Which list shows all the factors of 18?
1, 2, 3, 4, 6, 9, 18
1, 2, 3, 6, 9, 18
2, 3, 4, 6, 9
2, 3, 6, 9
In each list, match the ends in pairs
For example, all the factors of 24 are 1 2 3 4 6 8 12 24
1,24
2,12
3,8
4,6
If you have done it right, all the numbers will be used up.
To find all the factors of 18, we need to find all the numbers that divide evenly into 18 without leaving a remainder.
One way to find the factors is to start by dividing 18 by 1. Since 18 divided by 1 equals 18 without any remainder, 1 is a factor of 18.

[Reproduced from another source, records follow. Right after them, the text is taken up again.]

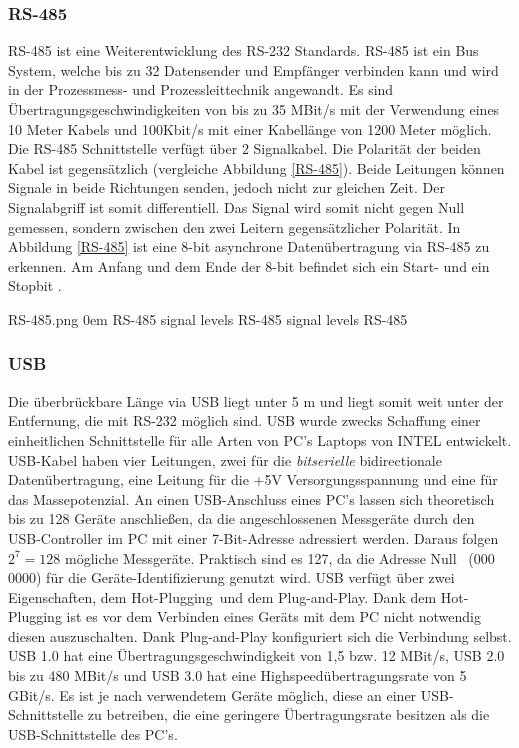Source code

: \subsubsection{RS-485}

RS-485 ist eine Weiterentwicklung des RS-232 Standards. RS-485 ist ein Bus System, welche bis zu 32 Datensender und Empfänger verbinden kann und wird in der Prozessmess- und Prozessleittechnik angewandt. Es sind Übertragungsgeschwindigkeiten von bis zu 35 MBit/s mit der Verwendung eines 10 Meter Kabels und 100Kbit/s mit einer Kabellänge von 1200 Meter möglich. Die RS-485 Schnittstelle verfügt über 2 Signalkabel. Die Polarität der beiden Kabel ist gegensätzlich (vergleiche Abbildung \ref{RS-485}). Beide Leitungen können Signale in beide Richtungen senden, jedoch nicht zur gleichen Zeit. Der Signalabgriff ist somit differentiell. Das Signal wird somit nicht gegen Null gemessen, sondern zwischen den zwei Leitern gegensätzlicher Polarität. In Abbildung \ref{RS-485} ist eine 8-bit asynchrone Datenübertragung via RS-485 zu erkennen. Am Anfang und dem Ende der 8-bit befindet sich ein Start- und ein Stopbit \cite[S. 222 f.]{hughes2010real}.


{RS-485.png}
{0em}
{RS-485 signal levels}
{RS-485 signal levels \cite[S. 226]{hughes2010real}}
{RS-485}

\subsubsection{USB}

Die überbrückbare Länge via USB liegt unter 5 m und liegt somit weit unter der Entfernung, die mit RS-232 möglich sind. USB wurde zwecks Schaffung einer einheitlichen Schnittstelle für alle Arten von PC's Laptops von INTEL entwickelt. USB-Kabel haben vier Leitungen, zwei für die \textit{bitserielle} bidirectionale Datenübertragung, eine Leitung für die +5V Versorgungsspannung und eine für das Massepotenzial. An einen USB-Anschluss eines PC's lassen sich theoretisch bis zu 128 Geräte anschließen, da die angeschlossenen Messgeräte durch den USB-Controller im PC mit einer 7-Bit-Adresse adressiert werden. Daraus folgen $2^7=128$ mögliche Messgeräte. Praktisch sind es 127, da die Adresse \glqq Null \grqq \, (000 0000) für die Geräte-Identifizierung genutzt wird. USB verfügt über zwei Eigenschaften, dem \glqq Hot-Plugging\grqq \, und dem \glqq Plug-and-Play\grqq . Dank dem Hot-Plugging ist es vor dem Verbinden eines Geräts mit dem PC nicht notwendig diesen auszuschalten. Dank Plug-and-Play konfiguriert sich die Verbindung selbst. USB 1.0 hat eine Übertragungsgeschwindigkeit von 1,5 bzw. 12 MBit/s, USB 2.0 bis zu 480 MBit/s und USB 3.0 hat eine Highspeedübertragungsrate von 5 GBit/s. Es ist je nach verwendetem Geräte möglich, diese an einer USB-Schnittstelle zu betreiben, die eine geringere Übertragungsrate besitzen als die USB-Schnittstelle des PC's.

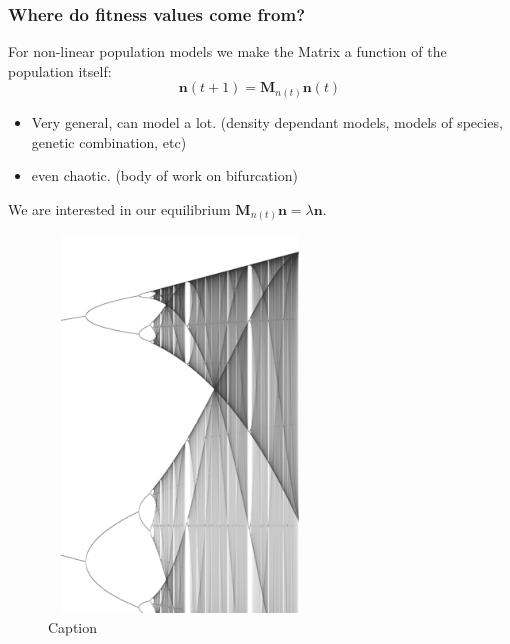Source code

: \documentclass{beamer}
\begin{document}
\begin{frame}
\frametitle{Where do fitness values come from?}
For non-linear population models we make the Matrix a function of the population itself:
$$\mathbf{n}(t+1)=\mathbf{M}_{n(t)}\mathbf{n}(t)$$

\begin{itemize}
    \item Very general, can model a lot. (density dependant models, models of species, genetic combination, etc)
    \item even chaotic. (body of work on bifurcation)
\end{itemize}
We are interested in our equilibrium $\mathbf{M}_{n(t)}\mathbf{n}=\lambda \mathbf{n}$.

\begin{figure}
    \centering
    \includegraphics[width=7cm,height=10cm]{chaos.png}
    \caption{Caption}
    \label{fig:my_label}
\end{figure}
\end{frame}
\end{document}
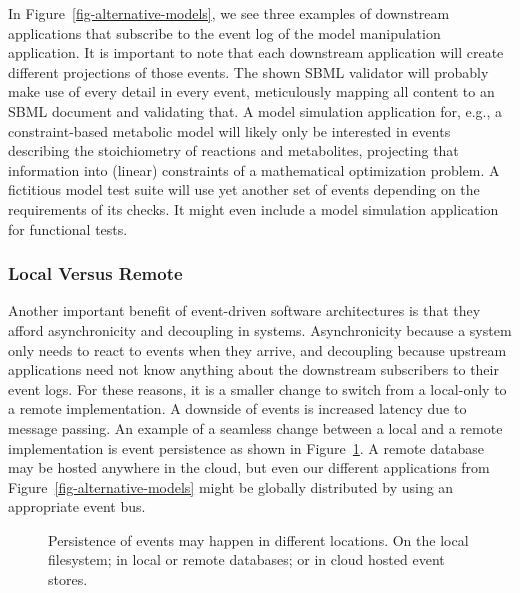 \documentclass[
  a4paper,
]{scrartcl}
\makeatletter
\newcommand*\pandocbounded[1]{%
  \sbox\pandoc@box{#1}%
  \Gscale@div\@tempa{\textheight}{\dimexpr\ht\pandoc@box+\dp\pandoc@box\relax}%
  \Gscale@div\@tempb{\linewidth}{\wd\pandoc@box}%
  \ifdim\@tempb\p@<\@tempa\p@\let\@tempa\@tempb\fi%
  \ifdim\@tempa\p@<\p@\scalebox{\@tempa}{\usebox\pandoc@box}%
  \else\usebox{\pandoc@box}%
  \fi%
}
\makeatother
\begin{document}
In Figure~\ref{fig-alternative-models}, we see three examples of
downstream applications that subscribe to the event log of the model
manipulation application. It is important to note that each downstream
application will create different projections of those events. The shown
SBML validator will probably make use of every detail in every event,
meticulously mapping all content to an SBML document and validating
that. A model simulation application for, e.g., a constraint-based
metabolic model will likely only be interested in events describing the
stoichiometry of reactions and metabolites, projecting that information
into (linear) constraints of a mathematical optimization problem. A
fictitious model test suite will use yet another set of events depending
on the requirements of its checks. It might even include a model
simulation application for functional tests.

\subsubsection{Local Versus Remote}\label{local-versus-remote}

Another important benefit of event-driven software architectures is that
they afford asynchronicity and decoupling in systems. Asynchronicity
because a system only needs to react to events when they arrive, and
decoupling because upstream applications need not know anything about
the downstream subscribers to their event logs. For these reasons, it is
a smaller change to switch from a local-only to a remote implementation.
A downside of events is increased latency due to message passing. An
example of a seamless change between a local and a remote implementation
is event persistence as shown in Figure~\ref{fig-event-log-persistence}.
A remote database may be hosted anywhere in the cloud, but even our
different applications from Figure~\ref{fig-alternative-models} might be
globally distributed by using an appropriate event bus.

\begin{figure}

\centering{

\pandocbounded{\texttt{[image: event-log-persistence.pdf]}}

}

\caption{\label{fig-event-log-persistence}Persistence of events may
happen in different locations. On the local filesystem; in local or
remote databases; or in cloud hosted event stores.}

\end{figure}%
\end{document}
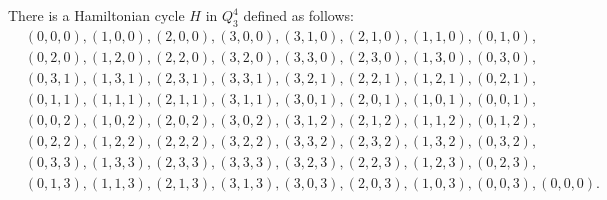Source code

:   There is a Hamiltonian cycle $H$ in $Q_3^4$ defined as follows:
  \begin{align*}
    &(0, 0, 0), (1, 0, 0), (2, 0, 0), (3, 0, 0), (3, 1, 0), (2, 1, 0), (1, 1, 0), (0, 1, 0), \\
    &(0, 2, 0), (1, 2, 0), (2, 2, 0), (3, 2, 0), (3, 3, 0), (2, 3, 0), (1, 3, 0), (0, 3, 0), \\
    &(0, 3, 1), (1, 3, 1), (2, 3, 1), (3, 3, 1), (3, 2, 1), (2, 2, 1), (1, 2, 1), (0, 2, 1), \\
    &(0, 1, 1), (1, 1, 1), (2, 1, 1), (3, 1, 1), (3, 0, 1), (2, 0, 1), (1, 0, 1), (0, 0, 1), \\
    &(0, 0, 2), (1, 0, 2), (2, 0, 2), (3, 0, 2), (3, 1, 2), (2, 1, 2), (1, 1, 2), (0, 1, 2), \\
    &(0, 2, 2), (1, 2, 2), (2, 2, 2), (3, 2, 2), (3, 3, 2), (2, 3, 2), (1, 3, 2), (0, 3, 2), \\
    &(0, 3, 3), (1, 3, 3), (2, 3, 3), (3, 3, 3), (3, 2, 3), (2, 2, 3), (1, 2, 3), (0, 2, 3), \\
    &(0, 1, 3), (1, 1, 3), (2, 1, 3), (3, 1, 3), (3, 0, 3), (2, 0, 3), (1, 0, 3), (0, 0, 3), (0, 0, 0).
  \end{align*}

Next, we continue by dividing 18 by 2. Since 18 divided by 2 equals 9 without any remainder, 2 is also a factor of 18.
We then move on to dividing 18 by 3. Since 18 divided by 3 equals 6 without any remainder, 3 is a factor of 18.
Next, we divide 18 by 4. However, 18 divided by 4 does not equal a whole number without any remainder, so 4 is not a factor of 18.
We then move on to dividing 18 by 5, but since 5 does not divide evenly into 18, it is not a factor.
Next, we divide 18 by 6. Since 18 divided by 6 equals 3 without any remainder, 6 is a factor of 18.
Finally, we divide 18 by 9. Since 18 divided by 9 equals 2 without any remainder, 9 is also a factor of 18.
So, the list that shows all the factors of 18 is: 1, 2, 3, 6, 9, 18.
Therefore, the correct answer is: 1, 2, 3, 6, 9, 18.